Shiraishi war 2020 zum Tode verurteilt worden, nachdem er gestanden hatte, im Jahr 2017 neun junge Menschen ermordet zu haben. Er hatte seine Opfer – meist Frauen im Alter zwischen 15 und 26 Jahren – über die Plattform X (früher «Twitter») kontaktiert. Ziel seiner Kontakte waren Personen mit Suizidgedanken, denen er vorgab, beim Sterben helfen zu wollen. Tatsächlich lockte er sie in seine Wohnung bei Tokio, wo er sie tötete, zerstückelte und Teile der Leichen in Kisten und Gefriertruhen versteckte.
Kyodo News
Laut Justizminister Keisuke Suzuki umfassten die Taten Mord, Vergewaltigung und Raub. Die Morde seien «aus egoistischen sexuellen und finanziellen Motiven» begangen worden und hätten «Angst in der Gesellschaft ausgelöst».
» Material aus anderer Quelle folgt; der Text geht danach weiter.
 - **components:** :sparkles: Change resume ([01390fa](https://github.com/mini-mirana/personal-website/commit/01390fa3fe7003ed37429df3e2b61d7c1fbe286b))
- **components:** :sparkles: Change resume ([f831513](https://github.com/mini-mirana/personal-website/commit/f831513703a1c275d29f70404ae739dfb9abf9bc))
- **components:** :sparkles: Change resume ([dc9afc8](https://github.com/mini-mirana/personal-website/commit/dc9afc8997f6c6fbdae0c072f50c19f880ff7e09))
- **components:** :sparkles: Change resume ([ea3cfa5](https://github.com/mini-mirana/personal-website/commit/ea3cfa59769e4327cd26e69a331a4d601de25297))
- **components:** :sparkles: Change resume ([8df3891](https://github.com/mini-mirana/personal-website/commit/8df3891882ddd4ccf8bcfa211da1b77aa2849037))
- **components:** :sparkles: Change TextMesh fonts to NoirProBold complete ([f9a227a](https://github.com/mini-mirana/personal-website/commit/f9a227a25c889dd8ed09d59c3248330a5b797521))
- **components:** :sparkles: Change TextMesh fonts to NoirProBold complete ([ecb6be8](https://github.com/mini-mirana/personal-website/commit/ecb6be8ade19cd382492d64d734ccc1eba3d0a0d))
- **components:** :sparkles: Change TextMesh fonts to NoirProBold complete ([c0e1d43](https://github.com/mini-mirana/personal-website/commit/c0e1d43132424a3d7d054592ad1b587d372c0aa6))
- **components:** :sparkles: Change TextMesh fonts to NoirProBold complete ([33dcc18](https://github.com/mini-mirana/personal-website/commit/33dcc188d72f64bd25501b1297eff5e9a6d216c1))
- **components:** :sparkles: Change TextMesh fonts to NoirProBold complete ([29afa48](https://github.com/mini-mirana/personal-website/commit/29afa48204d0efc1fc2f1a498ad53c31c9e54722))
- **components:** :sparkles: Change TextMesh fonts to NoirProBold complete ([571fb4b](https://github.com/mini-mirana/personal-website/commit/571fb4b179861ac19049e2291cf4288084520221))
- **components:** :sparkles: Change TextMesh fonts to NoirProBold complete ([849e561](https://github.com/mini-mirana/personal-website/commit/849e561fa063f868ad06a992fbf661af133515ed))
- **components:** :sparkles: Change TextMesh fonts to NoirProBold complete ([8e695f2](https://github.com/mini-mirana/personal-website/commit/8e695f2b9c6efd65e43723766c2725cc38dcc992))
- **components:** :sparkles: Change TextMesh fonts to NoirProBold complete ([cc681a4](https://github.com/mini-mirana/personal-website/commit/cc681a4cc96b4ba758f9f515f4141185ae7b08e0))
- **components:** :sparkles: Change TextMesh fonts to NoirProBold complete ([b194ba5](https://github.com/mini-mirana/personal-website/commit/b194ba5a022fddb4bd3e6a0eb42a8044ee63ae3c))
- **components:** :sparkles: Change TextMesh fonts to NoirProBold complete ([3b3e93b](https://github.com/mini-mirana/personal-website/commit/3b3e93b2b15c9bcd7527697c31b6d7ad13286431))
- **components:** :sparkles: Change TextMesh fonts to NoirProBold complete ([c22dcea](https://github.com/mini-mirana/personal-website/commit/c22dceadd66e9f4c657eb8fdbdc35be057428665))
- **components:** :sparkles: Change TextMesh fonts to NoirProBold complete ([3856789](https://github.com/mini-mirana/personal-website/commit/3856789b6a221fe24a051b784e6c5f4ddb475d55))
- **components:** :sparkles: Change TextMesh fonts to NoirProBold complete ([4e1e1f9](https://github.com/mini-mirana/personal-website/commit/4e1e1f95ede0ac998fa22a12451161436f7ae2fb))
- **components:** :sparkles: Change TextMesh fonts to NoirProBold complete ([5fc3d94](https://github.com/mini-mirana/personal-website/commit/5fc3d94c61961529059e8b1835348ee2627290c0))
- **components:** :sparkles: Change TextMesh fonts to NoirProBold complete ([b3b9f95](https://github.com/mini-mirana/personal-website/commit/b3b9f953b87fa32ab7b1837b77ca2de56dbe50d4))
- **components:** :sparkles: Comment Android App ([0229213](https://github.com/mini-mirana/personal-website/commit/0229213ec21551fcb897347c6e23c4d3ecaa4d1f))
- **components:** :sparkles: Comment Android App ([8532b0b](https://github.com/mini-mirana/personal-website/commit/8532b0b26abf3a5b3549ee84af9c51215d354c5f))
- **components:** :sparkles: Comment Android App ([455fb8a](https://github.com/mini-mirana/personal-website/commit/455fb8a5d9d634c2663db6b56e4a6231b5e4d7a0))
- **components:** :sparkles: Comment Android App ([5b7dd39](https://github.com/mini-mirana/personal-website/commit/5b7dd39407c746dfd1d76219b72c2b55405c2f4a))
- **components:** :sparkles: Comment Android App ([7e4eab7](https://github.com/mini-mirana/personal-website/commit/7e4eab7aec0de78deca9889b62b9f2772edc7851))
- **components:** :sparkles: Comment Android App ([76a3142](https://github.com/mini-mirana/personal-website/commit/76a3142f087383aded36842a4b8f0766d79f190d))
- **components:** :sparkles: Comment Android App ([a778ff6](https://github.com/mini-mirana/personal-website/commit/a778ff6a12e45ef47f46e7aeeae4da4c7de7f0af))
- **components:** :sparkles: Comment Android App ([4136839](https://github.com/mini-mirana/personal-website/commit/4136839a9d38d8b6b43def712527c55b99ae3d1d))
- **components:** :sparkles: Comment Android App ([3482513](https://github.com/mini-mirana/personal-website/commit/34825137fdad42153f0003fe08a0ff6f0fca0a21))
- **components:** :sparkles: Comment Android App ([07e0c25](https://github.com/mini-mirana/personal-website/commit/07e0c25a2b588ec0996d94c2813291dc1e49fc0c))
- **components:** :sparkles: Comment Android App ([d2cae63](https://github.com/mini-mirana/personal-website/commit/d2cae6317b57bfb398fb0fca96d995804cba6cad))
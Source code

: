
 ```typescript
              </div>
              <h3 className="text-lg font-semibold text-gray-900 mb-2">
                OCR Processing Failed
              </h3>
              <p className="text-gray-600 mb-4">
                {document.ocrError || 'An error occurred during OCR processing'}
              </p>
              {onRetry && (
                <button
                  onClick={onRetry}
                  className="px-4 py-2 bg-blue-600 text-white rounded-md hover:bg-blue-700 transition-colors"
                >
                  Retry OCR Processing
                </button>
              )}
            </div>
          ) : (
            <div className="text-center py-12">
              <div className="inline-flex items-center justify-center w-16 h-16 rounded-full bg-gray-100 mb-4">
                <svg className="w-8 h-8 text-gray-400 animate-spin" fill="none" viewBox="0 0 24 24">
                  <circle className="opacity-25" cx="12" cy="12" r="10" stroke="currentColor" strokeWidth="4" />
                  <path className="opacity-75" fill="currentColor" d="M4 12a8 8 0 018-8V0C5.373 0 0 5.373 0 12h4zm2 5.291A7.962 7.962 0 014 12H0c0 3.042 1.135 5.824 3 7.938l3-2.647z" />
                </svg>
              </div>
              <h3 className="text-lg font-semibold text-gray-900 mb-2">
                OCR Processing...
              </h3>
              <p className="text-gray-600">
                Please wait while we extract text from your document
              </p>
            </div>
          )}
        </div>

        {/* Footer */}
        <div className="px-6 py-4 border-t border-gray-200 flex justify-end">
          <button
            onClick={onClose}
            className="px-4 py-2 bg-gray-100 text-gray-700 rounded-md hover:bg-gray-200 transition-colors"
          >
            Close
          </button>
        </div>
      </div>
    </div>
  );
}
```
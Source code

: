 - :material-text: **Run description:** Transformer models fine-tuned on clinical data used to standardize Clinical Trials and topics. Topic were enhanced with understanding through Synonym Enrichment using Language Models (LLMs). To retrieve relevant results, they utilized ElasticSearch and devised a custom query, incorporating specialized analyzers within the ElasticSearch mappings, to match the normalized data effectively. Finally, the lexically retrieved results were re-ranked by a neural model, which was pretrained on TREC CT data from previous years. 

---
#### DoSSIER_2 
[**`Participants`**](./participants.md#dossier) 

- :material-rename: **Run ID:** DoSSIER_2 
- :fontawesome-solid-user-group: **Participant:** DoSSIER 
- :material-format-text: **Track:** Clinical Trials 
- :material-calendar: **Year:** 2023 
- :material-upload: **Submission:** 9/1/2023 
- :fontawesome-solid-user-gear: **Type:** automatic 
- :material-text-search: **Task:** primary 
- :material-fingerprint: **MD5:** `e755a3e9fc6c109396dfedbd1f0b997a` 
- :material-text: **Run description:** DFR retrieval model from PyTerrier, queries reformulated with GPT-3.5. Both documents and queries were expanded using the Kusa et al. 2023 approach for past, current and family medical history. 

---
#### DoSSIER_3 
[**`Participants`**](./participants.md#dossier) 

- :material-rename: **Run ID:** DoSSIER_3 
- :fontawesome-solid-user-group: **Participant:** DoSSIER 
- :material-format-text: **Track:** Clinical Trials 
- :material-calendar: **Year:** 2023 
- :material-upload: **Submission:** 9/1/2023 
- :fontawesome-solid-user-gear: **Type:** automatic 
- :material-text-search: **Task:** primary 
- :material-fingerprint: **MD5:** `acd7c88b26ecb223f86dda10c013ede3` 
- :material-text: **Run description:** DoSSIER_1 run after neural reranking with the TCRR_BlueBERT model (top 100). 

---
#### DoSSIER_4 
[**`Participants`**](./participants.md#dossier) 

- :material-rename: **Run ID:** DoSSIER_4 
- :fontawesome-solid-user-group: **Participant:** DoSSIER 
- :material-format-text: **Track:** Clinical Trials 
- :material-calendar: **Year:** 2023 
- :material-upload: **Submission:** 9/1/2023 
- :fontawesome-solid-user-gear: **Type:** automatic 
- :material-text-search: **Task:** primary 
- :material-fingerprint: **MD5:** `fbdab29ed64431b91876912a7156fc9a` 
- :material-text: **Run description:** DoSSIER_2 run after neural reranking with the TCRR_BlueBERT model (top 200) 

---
Die Öffentlichkeit in Japan unterstützt die Todesstrafe weiterhin mit grosser Mehrheit. Laut einer Regierungsumfrage von 2024 halten 83 Prozent der Bevölkerung sie für unvermeidbar. Dennoch gibt es international Kritik an Japans Praxis, insbesondere wegen der Intransparenz und Isolation der Todeskandidaten.